Sul trasferimento di Sodano i giudici hanno ascoltato tre testimoni di spessore come l’ex ministro Beppe Pisanu, l’ex presidente della Regione Siciliana Totò Cuffaro ed il prefetto Carlo Mosca, capo di gabinetto di Pisanu. Testimonianze che non avevano convinto la Procura generale, né la corte d’Appello, che ha disposto la trasmissione dei loro interrogatori alla Procura per falsa testimonianza. Nel corso delle indagini, i magistrati riuscirono ad interrogare il prefetto Sodano, all’epoca costretto ad una mobilità ridotta a causa di una grave malattia e morto nel febbraio 2014. “Mi rivolsi al Presidente della Regione (Cuffaro) chiedendogli di accertare il vero motivo del trasferimento, dopo qualche giorno lo stesso mi riferì che si era fatto ricevere da Pisanu il quale gli aveva detto che dopo aver resistito alle pressioni del D’Alì alla fine aveva dovuto cedere alle insistenze del sottosegretario che pur sempre era uno dei suoi più stretti collaboratori”, raccontò Sodano il 19 aprile 2007.

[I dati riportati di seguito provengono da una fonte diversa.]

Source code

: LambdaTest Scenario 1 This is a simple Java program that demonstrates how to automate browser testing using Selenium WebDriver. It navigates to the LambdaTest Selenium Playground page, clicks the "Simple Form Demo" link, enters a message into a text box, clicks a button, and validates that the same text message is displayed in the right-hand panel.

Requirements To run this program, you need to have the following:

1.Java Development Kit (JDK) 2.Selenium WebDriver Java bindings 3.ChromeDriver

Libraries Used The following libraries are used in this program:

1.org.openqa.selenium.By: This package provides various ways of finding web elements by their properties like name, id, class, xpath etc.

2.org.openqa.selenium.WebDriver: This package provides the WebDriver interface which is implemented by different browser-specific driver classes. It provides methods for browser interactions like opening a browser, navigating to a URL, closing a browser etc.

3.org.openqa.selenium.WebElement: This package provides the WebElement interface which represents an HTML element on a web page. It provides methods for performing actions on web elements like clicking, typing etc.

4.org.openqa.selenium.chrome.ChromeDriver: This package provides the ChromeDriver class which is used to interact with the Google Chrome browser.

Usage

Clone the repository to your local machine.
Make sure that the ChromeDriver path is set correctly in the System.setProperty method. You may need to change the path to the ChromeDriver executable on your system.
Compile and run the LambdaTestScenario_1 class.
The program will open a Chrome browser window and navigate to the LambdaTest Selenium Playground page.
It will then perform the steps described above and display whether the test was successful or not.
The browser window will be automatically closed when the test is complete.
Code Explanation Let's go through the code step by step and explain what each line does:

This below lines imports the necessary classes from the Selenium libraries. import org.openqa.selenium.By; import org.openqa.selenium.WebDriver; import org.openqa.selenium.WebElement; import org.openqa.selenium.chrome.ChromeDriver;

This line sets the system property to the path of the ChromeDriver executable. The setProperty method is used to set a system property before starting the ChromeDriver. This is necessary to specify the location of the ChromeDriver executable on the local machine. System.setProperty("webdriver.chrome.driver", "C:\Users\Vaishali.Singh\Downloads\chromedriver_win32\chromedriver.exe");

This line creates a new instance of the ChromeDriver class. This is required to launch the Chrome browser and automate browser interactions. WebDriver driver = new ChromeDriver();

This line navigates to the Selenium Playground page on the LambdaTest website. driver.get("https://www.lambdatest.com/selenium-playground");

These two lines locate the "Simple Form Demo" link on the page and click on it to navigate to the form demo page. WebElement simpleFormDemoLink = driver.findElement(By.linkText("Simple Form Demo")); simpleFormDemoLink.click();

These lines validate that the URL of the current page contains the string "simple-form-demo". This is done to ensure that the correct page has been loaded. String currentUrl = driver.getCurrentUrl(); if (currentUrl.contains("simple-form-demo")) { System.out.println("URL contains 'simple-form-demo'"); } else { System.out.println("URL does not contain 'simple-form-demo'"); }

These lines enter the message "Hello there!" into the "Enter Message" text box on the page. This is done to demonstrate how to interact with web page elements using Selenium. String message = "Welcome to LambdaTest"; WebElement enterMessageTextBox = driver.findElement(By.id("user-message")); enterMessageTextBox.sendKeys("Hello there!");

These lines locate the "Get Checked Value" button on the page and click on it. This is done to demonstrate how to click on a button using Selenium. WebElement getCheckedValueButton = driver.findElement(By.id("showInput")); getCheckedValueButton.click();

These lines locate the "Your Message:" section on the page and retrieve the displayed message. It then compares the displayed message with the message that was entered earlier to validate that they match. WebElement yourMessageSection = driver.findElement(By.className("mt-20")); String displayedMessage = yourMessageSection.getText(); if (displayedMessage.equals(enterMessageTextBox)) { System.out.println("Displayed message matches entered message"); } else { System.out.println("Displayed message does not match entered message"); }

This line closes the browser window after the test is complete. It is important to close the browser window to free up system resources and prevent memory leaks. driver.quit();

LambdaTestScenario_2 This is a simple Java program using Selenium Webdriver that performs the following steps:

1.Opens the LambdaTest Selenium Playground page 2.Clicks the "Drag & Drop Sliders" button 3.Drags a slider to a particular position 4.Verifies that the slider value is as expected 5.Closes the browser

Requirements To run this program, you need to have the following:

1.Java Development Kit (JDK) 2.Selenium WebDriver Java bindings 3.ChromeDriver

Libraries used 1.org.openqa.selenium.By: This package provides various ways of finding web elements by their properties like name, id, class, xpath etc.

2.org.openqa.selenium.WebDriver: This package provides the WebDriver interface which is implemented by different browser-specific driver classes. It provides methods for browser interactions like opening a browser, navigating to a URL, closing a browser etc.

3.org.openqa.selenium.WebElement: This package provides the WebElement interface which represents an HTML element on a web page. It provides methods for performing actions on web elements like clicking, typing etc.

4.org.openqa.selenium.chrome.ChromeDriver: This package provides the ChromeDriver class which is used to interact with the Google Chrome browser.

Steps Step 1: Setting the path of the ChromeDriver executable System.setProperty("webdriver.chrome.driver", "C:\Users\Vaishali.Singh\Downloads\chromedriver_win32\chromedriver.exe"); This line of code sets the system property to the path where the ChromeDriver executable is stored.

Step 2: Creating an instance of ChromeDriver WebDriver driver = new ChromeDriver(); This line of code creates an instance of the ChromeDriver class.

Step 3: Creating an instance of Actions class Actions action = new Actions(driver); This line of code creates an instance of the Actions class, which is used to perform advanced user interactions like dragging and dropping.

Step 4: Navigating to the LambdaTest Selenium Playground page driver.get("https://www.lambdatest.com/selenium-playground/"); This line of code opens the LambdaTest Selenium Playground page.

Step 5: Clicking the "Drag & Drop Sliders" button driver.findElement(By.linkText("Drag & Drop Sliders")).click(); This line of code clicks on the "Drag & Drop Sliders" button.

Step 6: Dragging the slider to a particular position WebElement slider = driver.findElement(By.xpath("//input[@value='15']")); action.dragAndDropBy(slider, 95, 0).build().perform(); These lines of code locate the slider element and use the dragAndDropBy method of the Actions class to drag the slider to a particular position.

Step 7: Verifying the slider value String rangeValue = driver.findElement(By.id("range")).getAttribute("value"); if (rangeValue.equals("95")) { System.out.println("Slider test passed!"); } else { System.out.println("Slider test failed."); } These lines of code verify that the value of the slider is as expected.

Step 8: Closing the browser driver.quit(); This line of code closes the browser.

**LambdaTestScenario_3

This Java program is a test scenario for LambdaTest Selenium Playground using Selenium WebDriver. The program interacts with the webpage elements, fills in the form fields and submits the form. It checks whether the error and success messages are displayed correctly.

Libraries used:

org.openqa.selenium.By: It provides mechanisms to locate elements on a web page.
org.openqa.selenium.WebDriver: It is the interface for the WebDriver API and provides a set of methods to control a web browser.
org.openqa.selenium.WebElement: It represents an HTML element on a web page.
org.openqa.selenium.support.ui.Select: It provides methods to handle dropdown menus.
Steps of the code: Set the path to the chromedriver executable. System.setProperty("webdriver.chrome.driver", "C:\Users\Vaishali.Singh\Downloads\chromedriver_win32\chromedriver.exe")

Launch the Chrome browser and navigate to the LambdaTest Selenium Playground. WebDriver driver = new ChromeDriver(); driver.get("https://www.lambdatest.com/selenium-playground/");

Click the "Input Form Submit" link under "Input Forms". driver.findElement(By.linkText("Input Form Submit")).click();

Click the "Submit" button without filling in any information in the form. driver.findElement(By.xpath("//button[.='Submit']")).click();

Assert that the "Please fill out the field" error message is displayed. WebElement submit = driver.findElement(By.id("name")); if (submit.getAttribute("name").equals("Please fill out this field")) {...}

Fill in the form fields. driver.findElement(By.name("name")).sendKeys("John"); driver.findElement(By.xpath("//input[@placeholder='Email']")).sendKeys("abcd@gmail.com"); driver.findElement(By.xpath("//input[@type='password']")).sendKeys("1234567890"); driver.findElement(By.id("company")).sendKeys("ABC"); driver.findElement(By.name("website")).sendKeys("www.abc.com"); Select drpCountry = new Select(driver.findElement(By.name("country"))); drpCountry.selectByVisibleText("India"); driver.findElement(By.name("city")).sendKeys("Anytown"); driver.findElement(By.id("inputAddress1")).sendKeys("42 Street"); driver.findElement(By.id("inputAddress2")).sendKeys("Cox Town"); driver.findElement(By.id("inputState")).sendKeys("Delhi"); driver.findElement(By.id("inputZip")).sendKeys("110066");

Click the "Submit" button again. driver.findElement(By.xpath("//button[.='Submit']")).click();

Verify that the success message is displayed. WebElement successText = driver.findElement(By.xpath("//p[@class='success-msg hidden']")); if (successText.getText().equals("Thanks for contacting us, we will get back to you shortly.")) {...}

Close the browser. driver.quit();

Nel corso del processo la Corte ha ascoltato anche il collaboratore di giustizia Antonino Birrittella, che ha riferito dei rapporti l’intervento di D’Alì in diversi appalti pubblici, tra cui quelli per il rifacimento del porto di Trapani, che portarono alla Louis Vuitton Cup, e le procedure in favore del Consorzio Trapani Turismo, formato da imprenditori sfiorati da indagini antimafia. Ma anche l’ex collaboratore di giustizia, Giovanni Ingrasciotta, per cui la procura generale, al termine della requisitoria, ha chiesto la trasmissione degli atti per falsa testimonianza. Nonostante in fase di indagini avesse parlato dei rapporti tra D’Alì e Matteo Messina Denaro, raccontando anche di un incontro tra i due, successivo al periodo delle Stragi, nel corso della sua audizione ha glissato ad alcune domande, rispondendo con molti “non ricordo”. “Purtroppo signor procuratore, nella vita sa com’è? – ha detto in aula, prima di riferire di alcune presunte minacce subite in seguito alle sue dichiarazioni su D’Alì. – Ci sono momenti che nella vita uno non si ricorda neanche come si chiama, come adesso”. Anche il suo interrogatorio sarà trasmesso per falsa testimonianza alla Procura di Palermo.